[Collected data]
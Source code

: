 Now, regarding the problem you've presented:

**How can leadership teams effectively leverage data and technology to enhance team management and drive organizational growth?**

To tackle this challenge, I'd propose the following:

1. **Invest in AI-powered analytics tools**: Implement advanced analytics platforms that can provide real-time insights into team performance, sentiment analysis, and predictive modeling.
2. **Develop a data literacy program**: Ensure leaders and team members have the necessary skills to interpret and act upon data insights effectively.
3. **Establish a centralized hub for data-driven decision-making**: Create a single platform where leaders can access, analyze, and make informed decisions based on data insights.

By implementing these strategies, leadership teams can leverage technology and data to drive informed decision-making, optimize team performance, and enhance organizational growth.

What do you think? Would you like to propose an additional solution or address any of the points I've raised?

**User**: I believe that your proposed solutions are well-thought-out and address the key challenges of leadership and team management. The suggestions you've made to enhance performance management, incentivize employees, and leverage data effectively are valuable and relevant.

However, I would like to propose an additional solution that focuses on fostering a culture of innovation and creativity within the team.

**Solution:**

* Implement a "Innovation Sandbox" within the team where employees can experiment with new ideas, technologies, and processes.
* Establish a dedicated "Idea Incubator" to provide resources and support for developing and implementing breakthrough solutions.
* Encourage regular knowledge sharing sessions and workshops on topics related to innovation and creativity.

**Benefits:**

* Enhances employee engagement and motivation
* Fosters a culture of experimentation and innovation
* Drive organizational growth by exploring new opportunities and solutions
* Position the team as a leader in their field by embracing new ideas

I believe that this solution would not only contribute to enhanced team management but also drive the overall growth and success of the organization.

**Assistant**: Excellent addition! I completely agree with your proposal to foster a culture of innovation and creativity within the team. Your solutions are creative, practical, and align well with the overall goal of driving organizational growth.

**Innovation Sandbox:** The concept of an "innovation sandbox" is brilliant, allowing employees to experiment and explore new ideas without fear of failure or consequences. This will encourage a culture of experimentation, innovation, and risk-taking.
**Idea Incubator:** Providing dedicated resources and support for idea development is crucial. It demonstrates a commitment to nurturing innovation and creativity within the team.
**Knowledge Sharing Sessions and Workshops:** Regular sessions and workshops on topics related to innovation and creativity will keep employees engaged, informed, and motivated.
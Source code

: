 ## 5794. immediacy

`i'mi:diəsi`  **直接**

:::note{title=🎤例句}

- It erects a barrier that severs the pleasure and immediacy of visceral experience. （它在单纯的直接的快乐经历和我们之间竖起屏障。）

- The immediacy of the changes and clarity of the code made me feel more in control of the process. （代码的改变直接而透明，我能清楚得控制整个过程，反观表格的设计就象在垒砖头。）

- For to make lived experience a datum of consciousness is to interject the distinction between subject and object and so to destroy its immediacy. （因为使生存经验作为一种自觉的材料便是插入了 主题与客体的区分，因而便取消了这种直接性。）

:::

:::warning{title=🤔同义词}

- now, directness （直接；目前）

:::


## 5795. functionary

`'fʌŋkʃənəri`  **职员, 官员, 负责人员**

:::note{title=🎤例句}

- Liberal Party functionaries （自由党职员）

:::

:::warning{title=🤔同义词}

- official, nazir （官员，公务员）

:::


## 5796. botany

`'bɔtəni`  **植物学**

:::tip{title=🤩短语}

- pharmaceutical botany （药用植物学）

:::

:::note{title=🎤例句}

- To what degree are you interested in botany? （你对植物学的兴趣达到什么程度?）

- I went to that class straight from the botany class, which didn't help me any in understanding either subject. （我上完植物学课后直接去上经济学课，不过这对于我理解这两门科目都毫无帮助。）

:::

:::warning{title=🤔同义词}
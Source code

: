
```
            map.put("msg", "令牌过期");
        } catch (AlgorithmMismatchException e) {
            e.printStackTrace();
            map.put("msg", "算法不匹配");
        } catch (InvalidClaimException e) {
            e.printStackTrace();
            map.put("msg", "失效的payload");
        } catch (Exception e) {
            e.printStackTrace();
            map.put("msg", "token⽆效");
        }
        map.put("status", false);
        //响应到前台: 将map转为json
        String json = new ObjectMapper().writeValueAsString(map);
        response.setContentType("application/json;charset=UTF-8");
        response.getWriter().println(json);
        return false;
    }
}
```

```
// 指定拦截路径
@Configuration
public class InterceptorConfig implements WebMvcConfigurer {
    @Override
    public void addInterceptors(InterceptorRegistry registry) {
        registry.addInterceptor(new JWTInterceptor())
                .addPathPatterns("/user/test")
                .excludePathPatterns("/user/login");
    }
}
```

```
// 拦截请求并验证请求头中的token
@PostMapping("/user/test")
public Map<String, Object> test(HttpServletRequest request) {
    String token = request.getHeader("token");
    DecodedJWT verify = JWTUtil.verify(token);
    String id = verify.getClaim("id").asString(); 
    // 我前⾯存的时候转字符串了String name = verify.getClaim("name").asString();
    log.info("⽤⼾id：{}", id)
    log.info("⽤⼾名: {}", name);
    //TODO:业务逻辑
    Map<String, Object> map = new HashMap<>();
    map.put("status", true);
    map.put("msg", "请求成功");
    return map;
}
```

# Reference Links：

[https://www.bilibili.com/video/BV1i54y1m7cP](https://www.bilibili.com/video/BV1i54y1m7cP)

Exercise goal: Which lines above include the word "status"? Pick them out and copy them.

Written response:
        map.put("status", false);
    map.put("status", true);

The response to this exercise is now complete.